US intelligence agency member (born 1921)

Hélène Marguerite Deschamps Adams (30 January 1921 in the French concession in Tianjin, China – 16 September 2006 in Manhattan) was a member of the OSS, a forerunner of the CIA.

==Early life==

She "was raised in Senegal, Madagascar and Réunion, an island department of France in the Indian Ocean." Her family "returned to France when her father, a general, retired in Aix-en-Provence, in the south of France."

She was studying in a convent when the Nazis invaded France, and as a teenager decided to join the French Resistance. She began as a courier and progressed to more complicated missions behind enemy lines including reporting on airfield locations, German mines and antiaircraft and camouflaged emplacements along the shores of the Mediterranean. She saved American parachutists from capture at drop zones and helped Jewish families escape to Spain. She posed as a secretary at the Milice headquarters in Vichy, where she had access to file cabinets with names of Jews and Resistance fighters marked for execution or deportation to concentration camps, and removed several name cards a day for several months, thus saving many lives.

"Hélène was a very gutsy young woman," Henry Hyde, the chief of American intelligence in France during World War II, said in an interview in "Women in the Resistance" by Margaret L. Rossiter (Praeger, 1985). "She went through the lines for us, observing German defense installations and order of battle," he said. "She took many risks and was a genuinely good operator."

In an interview with CNN in 1996, Mrs. Deschamps Adams said her years of espionage had "no glamour, no romance, no dinner at the embassy in a designer gown." There was only a necessary job, she said. "You have to forget your own feelings.".

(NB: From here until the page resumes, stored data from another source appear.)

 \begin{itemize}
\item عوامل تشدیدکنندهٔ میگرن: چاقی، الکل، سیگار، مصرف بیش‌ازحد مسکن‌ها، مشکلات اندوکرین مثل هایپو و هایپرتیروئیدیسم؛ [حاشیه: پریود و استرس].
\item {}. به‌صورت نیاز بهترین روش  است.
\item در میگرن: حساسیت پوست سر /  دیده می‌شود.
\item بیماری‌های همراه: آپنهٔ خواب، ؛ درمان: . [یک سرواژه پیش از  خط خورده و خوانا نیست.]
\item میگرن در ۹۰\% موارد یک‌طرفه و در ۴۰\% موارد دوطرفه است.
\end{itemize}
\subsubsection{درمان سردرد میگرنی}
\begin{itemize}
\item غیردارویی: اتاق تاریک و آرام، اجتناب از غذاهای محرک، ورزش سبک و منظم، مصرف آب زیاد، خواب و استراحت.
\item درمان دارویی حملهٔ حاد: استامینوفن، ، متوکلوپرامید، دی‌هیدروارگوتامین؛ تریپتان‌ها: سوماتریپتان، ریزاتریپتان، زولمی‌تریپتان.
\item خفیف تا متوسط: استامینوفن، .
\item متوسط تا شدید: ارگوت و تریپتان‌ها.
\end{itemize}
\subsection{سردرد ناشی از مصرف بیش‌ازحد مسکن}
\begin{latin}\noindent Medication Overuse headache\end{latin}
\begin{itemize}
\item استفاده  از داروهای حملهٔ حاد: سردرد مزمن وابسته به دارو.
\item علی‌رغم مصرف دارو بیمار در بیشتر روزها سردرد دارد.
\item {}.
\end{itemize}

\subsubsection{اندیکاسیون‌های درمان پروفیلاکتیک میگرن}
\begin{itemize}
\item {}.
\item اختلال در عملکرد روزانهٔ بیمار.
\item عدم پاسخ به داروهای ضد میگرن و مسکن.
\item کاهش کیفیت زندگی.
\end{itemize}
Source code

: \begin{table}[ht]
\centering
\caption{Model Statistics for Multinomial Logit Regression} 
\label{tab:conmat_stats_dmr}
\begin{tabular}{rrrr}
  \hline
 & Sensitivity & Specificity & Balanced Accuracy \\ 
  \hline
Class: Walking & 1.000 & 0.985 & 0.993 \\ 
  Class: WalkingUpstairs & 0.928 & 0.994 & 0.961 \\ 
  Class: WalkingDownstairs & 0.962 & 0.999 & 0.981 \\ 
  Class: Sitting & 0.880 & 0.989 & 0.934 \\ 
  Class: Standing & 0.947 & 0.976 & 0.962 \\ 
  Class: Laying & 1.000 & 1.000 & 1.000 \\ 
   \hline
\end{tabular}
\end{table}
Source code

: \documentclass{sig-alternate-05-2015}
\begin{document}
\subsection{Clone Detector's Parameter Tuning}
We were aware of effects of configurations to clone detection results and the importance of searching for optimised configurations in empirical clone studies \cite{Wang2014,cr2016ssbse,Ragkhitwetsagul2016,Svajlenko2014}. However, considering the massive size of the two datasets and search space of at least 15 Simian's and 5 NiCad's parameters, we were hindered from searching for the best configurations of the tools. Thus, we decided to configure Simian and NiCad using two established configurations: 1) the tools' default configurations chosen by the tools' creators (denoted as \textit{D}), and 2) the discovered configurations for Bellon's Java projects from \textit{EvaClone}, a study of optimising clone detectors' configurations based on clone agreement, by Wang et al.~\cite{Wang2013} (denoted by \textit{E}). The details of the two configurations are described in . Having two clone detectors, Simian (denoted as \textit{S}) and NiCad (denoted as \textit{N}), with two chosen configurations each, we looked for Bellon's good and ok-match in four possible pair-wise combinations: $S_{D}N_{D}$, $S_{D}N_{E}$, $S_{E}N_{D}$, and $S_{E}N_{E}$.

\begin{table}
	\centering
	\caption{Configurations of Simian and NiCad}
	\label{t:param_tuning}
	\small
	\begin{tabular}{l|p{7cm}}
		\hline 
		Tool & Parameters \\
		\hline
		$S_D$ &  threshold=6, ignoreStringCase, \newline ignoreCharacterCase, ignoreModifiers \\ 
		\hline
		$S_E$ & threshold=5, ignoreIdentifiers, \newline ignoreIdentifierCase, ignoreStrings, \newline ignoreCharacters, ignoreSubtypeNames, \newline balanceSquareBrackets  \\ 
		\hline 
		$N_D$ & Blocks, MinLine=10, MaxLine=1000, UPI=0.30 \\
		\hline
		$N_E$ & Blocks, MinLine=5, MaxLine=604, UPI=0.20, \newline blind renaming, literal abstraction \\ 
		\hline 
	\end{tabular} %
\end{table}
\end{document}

"Helene Deschamps joined the Resistance in 1940 and served as a courier and counterespionage agent in southern France. In November 1943 she joined the OSS as a field operative for the network "Jacques," better known as Penny Farthing. Working behind and crossing German lines became a part of her life between 1943 and 1945. The successful invasion of southern France in August 1944 must be in part credited to OSS operatives providing information, sabotage and encouragement to Allied and French patriot forces. For almost five years Helene Deschamps served the Allied cause."

==Time as spy during World War II==
Following the German occupation of France in 1940, Deschamps fought for the French resistance under the code name "Anick".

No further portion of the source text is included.